Le ore passate nella ricerca gli sembrarono un tempo assai più breve. A riportarlo alla realtà fu la fame violenta che cominciò a mordergli lo stomaco, tanto che alla fine decise di desistere. Si incamminò nella direzione che lasciava intravedere una maggior luminosità, ma al diradare del bosco trovò il terreno completamente coperto da un’abbondante nevicata. Un vento impetuoso piegava le cime degli alberi in lamentosi scricchiolii, e i sentieri erano ormai completamente cancellati. Privo di ogni punto di riferimento, senza la minima cognizione di dove stesse andando, Amedeo marciò senza sosta proseguendo per inerzia, magari ripassando più volte nello stesso posto, ma ne buttava giù così tanta che ricopriva quasi subito ogni traccia del suo passaggio.
Cominciò a scendere inesorabile la sera. Le raffiche di tramontana sputavano in faccia un nevischio che faceva male come rena. A occhi quasi chiusi per l’accanirsi della tormenta, egli pensò che in fondo quella fosse la perfetta rappresentazione della sua esistenza: un estenuante e indefinito avanzare nel labirinto indecifrabile della vita. Per una strana associazione si sentì un po’ il capitano Achab nella sua ossessiva caccia alla balena bianca, anche se confidava che il mare di neve sarebbe stato più clemente. Cadde più volte goffamente sprofondando in buche improvvise, ma ogni volta si rialzava e riprendeva il suo passo incerto cercando di proteggere come poteva la fotocamera sotto il giaccone. Pur in balia della furia degli elementi ostili, con i piedi dolenti e prossimi al congelamento, lo pervadeva la certezza che nulla gli sarebbe accaduto. Ma senza ombra di protervia, solo con la maturata capacità di ascoltare le voci depositarie di ciò che alla ragione è oscuro. Già una volta aveva provato quella calma incosciente. Fu quando sfondò il parapetto in una curva scendendo i tornanti di montagna. Mentre l’auto volava nel vuoto in un silenzio surreale, lui era rimasto aggrappato al volante come in attesa di riprendere la corsa dopo il salto. Anche allora si era sentito un po’ stupido nella sua stasi emotiva, nella sua illogica aspettativa di accadimenti risolutori. Era planato sulla pineta sottostante in un frastuono di rami spezzati e cristalli esplosi, ritrovandosi sdraiato su un letto di aghi di pino e neanche un graffio.

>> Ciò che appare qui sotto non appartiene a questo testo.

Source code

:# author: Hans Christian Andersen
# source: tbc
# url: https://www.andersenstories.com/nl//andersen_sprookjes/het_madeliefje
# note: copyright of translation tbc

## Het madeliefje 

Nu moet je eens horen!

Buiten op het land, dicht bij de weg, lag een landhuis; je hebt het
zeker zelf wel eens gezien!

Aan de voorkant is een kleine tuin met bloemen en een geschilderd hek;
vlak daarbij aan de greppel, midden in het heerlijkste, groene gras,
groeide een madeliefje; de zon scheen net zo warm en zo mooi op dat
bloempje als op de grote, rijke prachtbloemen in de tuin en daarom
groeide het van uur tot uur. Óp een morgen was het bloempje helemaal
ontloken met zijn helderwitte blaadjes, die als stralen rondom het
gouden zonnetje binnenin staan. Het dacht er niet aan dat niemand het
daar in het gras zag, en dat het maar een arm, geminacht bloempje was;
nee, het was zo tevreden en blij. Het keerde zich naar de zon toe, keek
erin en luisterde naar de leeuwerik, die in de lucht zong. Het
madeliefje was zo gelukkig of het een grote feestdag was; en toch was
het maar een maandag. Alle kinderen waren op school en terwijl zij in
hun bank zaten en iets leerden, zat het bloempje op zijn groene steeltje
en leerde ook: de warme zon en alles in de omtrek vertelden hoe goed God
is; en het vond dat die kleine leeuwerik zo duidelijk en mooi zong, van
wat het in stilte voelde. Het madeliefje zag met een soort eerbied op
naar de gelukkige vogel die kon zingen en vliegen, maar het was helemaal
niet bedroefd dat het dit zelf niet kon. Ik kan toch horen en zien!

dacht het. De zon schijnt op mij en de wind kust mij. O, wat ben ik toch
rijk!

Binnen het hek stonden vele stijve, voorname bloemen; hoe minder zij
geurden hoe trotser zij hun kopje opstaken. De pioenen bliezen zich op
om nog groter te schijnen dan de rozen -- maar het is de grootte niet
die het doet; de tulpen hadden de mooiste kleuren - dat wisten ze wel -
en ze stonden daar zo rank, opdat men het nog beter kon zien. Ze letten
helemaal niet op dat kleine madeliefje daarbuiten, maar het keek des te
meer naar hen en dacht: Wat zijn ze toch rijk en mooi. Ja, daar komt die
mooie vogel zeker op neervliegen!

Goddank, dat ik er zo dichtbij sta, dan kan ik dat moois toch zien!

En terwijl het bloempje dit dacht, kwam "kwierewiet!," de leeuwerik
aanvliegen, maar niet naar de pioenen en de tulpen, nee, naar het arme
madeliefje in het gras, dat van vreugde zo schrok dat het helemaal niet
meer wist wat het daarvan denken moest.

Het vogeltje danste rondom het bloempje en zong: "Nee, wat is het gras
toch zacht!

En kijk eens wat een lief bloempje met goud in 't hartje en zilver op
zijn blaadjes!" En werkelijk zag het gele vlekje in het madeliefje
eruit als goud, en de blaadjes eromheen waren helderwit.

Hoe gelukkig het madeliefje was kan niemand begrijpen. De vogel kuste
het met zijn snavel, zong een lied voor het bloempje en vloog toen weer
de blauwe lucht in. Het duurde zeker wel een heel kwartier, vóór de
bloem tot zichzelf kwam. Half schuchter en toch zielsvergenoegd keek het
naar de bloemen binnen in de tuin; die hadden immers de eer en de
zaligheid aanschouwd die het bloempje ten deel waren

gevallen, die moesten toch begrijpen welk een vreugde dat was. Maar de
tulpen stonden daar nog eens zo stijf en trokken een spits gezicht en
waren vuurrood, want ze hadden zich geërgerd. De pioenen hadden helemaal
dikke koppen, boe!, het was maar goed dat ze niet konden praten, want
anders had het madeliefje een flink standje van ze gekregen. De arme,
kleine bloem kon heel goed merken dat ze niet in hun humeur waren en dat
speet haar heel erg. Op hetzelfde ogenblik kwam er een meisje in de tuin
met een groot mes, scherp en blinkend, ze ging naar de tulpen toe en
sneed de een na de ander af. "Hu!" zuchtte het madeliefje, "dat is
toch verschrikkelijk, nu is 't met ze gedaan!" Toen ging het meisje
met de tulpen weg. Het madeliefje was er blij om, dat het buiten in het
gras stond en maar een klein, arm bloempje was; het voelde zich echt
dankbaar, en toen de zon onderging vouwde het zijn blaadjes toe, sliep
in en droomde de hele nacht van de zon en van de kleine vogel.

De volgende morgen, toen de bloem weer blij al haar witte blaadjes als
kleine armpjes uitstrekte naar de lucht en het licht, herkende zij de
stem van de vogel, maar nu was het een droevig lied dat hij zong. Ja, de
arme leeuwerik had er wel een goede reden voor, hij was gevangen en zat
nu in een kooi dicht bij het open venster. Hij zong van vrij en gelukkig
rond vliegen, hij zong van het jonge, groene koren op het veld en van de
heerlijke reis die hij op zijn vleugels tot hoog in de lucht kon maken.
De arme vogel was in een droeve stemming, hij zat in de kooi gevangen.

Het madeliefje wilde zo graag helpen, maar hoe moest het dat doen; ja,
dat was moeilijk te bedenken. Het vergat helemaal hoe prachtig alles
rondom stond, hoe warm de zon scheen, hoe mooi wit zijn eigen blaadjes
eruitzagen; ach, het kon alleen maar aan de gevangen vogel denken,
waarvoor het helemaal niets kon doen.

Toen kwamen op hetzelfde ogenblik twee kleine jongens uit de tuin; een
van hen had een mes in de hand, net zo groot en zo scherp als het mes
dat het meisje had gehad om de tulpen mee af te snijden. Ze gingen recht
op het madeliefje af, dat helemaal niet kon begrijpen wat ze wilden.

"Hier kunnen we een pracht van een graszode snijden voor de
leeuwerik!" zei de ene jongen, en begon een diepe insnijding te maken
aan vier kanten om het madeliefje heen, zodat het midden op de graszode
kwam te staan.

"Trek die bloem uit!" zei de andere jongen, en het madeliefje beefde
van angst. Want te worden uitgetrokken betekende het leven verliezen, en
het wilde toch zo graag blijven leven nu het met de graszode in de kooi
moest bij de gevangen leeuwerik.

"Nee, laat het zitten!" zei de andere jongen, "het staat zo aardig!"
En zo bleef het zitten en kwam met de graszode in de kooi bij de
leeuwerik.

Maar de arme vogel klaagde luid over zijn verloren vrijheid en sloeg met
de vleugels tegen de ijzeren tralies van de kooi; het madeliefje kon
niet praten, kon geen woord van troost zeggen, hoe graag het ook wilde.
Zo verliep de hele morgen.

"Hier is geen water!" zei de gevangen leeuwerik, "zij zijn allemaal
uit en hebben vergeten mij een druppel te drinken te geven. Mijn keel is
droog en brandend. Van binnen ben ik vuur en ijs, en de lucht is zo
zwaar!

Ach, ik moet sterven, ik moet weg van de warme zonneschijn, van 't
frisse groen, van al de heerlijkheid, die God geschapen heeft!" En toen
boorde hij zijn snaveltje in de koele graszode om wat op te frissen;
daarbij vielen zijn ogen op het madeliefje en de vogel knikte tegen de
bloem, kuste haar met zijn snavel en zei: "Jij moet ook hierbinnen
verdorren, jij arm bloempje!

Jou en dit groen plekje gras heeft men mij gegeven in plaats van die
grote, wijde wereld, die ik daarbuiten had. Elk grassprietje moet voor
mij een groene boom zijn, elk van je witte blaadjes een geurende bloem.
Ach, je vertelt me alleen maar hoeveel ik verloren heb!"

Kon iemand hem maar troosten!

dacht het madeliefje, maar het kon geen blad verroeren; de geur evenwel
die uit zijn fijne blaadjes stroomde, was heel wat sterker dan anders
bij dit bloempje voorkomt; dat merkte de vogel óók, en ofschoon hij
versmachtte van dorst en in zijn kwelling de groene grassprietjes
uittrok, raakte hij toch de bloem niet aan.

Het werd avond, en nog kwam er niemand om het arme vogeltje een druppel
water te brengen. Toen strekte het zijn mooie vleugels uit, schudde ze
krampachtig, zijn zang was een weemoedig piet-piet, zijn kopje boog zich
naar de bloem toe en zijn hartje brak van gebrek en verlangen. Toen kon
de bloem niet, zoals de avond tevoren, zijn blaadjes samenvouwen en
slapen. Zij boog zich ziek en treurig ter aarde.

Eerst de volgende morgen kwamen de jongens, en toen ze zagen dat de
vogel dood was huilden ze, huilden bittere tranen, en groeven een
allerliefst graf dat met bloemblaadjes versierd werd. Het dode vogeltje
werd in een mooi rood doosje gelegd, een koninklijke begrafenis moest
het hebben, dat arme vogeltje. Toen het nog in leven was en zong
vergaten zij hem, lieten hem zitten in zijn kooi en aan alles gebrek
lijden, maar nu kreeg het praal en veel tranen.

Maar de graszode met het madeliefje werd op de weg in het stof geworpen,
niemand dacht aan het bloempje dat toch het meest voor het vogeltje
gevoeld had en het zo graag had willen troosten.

A un tratto, confuso tra i sibili delle correnti che sferzavano il bosco, Amedeo udì un nervoso abbaiare. Seguì trepidante quella traccia di vita, finché intravide il riquadro luminoso di una finestra e il vorticare frenetico di faville che uscivano dal comignolo. Il vago chiarore che si diffondeva dall’interno gli permise di scorgere anche l’origine di tanta eccitazione: era un cane robusto che da sotto la loggia di una piccola baita difendeva con vigore la sua proprietà. L’avvicinarsi di Amedeo accentuò il furore della bestia, uno splendido Labrador color miele che avanzò minaccioso di qualche passo, ma il tono rassicurante con il quale egli cercava di calmarlo, un po’ alla volta ne spense l’impeto. Il cane accennò ancora a un vago ringhio, come fosse incerto sul da farsi. Poi, per la misteriosa empatia che negli animali attinge a chissà quali strani segnali, prese a scodinzolare chinando il capo con sottomissione. Amedeo lo accarezzò pulendolo dai fiocchi che lo ricoprivano, mentre qualcuno dietro i vetri della finestra stava tenendo le mani ai lati della testa per cercare di capire cosa stesse succedendo fuori.